**Requirement**
Scan the records below and say how many lines include the word "呀呀儿油", giving no other text.

Stored data entries
==============================

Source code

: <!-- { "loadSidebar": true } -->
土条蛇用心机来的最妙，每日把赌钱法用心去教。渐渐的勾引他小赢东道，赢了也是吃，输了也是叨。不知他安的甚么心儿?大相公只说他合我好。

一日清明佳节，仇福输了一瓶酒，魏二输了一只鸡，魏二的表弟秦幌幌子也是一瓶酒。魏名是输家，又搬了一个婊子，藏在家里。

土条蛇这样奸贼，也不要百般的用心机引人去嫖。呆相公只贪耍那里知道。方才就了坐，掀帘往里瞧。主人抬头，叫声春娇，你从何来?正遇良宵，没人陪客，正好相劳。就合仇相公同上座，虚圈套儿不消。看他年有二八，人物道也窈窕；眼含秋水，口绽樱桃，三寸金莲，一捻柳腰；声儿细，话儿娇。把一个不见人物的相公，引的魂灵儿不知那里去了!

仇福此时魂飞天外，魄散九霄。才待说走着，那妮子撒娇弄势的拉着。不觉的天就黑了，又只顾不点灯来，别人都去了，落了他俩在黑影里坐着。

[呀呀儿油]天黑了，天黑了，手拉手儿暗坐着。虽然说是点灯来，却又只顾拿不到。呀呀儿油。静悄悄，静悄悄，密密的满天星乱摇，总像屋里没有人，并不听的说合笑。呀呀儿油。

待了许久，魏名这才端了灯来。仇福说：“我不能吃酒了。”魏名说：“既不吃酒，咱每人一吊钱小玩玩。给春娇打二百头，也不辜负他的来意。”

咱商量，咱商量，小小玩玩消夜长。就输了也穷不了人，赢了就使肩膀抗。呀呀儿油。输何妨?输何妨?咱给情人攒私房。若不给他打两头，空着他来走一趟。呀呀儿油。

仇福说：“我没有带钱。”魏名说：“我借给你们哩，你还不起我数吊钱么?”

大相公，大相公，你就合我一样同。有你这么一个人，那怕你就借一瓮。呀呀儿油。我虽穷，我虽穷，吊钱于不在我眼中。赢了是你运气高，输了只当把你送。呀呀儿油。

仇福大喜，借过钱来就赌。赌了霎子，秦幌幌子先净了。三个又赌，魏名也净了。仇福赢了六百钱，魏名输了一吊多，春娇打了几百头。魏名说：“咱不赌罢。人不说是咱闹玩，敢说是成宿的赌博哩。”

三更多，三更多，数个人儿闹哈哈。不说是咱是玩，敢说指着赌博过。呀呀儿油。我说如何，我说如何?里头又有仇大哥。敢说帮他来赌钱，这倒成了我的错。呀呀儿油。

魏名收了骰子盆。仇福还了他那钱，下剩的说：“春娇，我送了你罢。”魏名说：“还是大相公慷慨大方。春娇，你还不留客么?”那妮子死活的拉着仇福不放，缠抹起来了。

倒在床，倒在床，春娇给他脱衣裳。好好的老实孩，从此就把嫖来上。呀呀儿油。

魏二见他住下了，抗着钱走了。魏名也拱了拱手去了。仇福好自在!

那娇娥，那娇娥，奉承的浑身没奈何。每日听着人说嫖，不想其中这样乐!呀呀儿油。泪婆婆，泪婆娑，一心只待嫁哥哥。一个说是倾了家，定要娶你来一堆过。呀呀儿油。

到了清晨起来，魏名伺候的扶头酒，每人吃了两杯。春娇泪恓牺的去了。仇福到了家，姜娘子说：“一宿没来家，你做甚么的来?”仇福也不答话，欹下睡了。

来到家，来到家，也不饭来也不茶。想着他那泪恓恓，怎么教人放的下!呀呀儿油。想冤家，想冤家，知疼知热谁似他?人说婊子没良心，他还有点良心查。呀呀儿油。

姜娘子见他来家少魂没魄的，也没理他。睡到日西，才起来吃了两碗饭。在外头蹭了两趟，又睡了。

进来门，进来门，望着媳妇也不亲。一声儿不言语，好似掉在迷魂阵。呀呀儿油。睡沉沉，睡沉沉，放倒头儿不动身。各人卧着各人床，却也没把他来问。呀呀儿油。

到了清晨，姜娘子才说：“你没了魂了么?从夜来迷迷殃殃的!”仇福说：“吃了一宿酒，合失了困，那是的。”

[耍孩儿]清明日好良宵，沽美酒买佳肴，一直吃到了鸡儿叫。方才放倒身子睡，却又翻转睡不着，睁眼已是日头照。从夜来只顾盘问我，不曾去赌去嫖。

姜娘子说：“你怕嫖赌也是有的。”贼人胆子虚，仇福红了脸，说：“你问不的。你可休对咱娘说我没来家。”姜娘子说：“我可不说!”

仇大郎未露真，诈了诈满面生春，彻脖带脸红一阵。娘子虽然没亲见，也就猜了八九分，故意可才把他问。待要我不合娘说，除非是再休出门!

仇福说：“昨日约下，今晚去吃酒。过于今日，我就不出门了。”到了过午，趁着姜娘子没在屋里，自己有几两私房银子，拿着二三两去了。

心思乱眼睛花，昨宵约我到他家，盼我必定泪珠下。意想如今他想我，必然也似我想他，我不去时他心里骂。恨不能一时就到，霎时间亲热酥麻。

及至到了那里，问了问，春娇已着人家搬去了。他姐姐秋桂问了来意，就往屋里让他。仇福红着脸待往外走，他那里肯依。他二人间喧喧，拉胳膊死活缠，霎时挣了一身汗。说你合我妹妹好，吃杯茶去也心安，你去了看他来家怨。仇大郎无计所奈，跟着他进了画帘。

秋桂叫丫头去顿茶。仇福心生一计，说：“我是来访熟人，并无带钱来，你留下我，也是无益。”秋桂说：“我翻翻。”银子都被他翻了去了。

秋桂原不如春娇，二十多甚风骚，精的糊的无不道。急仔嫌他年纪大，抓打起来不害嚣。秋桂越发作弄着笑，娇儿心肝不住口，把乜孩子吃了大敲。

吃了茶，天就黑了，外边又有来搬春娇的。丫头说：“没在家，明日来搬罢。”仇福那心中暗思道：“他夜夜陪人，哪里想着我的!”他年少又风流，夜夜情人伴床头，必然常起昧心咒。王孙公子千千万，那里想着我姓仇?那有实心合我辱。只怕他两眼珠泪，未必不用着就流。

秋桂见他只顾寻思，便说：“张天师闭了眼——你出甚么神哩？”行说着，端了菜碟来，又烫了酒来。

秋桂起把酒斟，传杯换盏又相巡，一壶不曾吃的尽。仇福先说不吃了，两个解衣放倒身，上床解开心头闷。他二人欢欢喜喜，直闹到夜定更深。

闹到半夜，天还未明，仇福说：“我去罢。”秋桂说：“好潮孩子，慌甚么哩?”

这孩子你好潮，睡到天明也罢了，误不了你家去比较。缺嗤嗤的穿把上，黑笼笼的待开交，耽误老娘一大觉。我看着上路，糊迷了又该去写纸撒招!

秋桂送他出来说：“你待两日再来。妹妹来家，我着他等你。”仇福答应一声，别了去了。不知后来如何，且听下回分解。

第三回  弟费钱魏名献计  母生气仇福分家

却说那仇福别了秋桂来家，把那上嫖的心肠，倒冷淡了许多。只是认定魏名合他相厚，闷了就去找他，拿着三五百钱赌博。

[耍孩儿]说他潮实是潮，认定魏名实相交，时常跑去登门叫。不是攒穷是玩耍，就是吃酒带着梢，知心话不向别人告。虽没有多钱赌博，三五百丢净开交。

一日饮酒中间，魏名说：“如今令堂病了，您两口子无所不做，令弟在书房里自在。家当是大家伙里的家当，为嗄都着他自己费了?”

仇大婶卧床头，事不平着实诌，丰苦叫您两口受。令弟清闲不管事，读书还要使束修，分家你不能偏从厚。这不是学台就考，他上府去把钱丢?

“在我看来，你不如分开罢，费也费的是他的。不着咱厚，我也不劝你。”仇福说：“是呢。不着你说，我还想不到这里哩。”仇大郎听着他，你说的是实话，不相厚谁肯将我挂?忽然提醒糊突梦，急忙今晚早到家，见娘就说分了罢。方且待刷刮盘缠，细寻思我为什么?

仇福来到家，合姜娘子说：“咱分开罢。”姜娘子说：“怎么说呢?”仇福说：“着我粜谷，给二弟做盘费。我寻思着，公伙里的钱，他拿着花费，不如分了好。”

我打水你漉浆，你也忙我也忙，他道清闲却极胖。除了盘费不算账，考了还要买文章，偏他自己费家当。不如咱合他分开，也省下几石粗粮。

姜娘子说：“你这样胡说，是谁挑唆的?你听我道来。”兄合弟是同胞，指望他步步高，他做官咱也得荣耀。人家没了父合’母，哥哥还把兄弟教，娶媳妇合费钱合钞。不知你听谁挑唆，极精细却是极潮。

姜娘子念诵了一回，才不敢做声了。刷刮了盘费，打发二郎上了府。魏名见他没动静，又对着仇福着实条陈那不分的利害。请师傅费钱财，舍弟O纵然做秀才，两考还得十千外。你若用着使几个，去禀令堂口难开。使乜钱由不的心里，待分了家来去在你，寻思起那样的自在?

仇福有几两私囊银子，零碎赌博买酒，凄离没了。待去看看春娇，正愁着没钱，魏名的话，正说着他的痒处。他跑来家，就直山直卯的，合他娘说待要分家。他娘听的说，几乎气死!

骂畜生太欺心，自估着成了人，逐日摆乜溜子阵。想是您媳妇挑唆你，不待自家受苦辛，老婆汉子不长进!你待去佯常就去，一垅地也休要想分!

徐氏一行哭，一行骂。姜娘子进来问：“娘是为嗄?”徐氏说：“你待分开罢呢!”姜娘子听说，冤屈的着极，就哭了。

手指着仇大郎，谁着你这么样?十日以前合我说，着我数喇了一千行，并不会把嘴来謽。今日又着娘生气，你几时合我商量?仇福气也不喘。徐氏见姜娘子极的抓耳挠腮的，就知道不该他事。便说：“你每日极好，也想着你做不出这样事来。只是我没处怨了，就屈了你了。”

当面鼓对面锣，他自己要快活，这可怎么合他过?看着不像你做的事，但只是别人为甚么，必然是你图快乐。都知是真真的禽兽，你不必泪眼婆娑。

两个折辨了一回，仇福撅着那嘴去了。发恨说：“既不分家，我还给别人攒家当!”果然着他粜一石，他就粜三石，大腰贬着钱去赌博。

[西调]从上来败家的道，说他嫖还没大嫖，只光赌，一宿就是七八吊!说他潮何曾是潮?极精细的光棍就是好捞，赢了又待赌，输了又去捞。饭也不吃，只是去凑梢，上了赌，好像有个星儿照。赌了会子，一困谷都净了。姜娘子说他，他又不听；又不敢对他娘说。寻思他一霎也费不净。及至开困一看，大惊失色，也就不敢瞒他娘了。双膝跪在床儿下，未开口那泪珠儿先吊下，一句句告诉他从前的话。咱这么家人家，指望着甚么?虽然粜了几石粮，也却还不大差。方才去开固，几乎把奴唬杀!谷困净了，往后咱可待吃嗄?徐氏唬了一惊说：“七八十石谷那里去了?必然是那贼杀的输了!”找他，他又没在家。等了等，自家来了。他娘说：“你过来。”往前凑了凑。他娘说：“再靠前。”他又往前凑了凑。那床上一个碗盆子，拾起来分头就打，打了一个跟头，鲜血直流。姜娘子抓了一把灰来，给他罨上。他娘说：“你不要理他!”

==============================

**Task output**
8